- [Listed records]
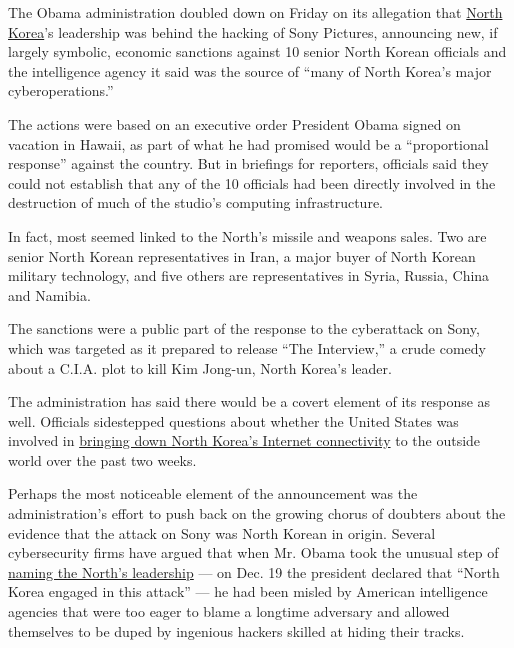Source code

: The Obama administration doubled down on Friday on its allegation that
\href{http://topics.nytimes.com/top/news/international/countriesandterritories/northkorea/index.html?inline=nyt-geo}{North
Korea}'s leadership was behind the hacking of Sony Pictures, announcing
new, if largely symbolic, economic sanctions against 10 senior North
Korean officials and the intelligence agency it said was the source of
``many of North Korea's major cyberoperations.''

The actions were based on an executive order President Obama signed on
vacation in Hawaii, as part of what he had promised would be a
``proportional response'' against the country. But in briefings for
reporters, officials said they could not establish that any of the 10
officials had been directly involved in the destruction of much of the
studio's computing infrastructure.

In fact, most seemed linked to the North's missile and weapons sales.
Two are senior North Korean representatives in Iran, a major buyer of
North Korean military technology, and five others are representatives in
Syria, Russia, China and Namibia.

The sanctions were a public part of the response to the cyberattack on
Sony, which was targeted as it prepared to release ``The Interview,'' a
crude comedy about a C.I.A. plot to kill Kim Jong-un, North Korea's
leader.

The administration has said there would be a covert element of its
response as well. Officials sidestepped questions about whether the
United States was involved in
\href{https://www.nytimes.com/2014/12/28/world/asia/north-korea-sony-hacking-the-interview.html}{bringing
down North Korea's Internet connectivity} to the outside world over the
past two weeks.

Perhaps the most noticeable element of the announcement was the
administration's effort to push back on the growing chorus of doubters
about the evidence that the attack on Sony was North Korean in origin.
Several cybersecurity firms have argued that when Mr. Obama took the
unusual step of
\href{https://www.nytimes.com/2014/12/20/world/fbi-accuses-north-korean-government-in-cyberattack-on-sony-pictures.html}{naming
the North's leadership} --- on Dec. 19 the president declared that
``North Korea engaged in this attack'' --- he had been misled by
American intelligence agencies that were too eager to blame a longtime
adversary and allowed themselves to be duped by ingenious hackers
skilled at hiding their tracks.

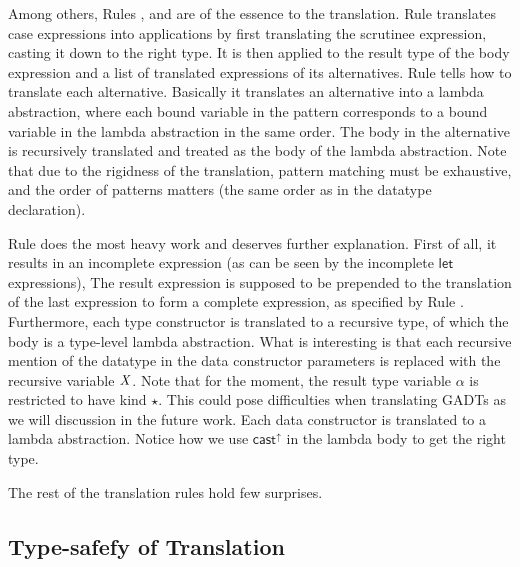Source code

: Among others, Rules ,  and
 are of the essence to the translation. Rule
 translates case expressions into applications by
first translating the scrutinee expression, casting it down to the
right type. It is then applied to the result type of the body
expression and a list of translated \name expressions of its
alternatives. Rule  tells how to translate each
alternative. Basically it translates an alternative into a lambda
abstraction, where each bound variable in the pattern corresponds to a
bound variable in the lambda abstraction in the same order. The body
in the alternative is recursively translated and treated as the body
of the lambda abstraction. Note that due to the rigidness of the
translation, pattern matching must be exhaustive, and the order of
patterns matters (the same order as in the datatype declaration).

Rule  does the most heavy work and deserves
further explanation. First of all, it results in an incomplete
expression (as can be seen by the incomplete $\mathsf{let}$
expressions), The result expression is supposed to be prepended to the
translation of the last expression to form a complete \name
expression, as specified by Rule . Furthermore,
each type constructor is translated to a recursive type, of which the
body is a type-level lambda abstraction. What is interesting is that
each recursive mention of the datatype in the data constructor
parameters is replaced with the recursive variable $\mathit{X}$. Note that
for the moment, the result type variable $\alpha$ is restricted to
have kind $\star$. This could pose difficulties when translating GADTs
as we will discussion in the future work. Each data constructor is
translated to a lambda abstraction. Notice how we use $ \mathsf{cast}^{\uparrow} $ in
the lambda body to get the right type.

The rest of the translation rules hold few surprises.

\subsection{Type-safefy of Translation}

- [What this task involves] In the records, which lines mention the word "most"? Copy those lines.

- [Expected answer]
In fact, most seemed linked to the North's missile and weapons sales.
Perhaps the most noticeable element of the announcement was the
Rule  does the most heavy work and deserves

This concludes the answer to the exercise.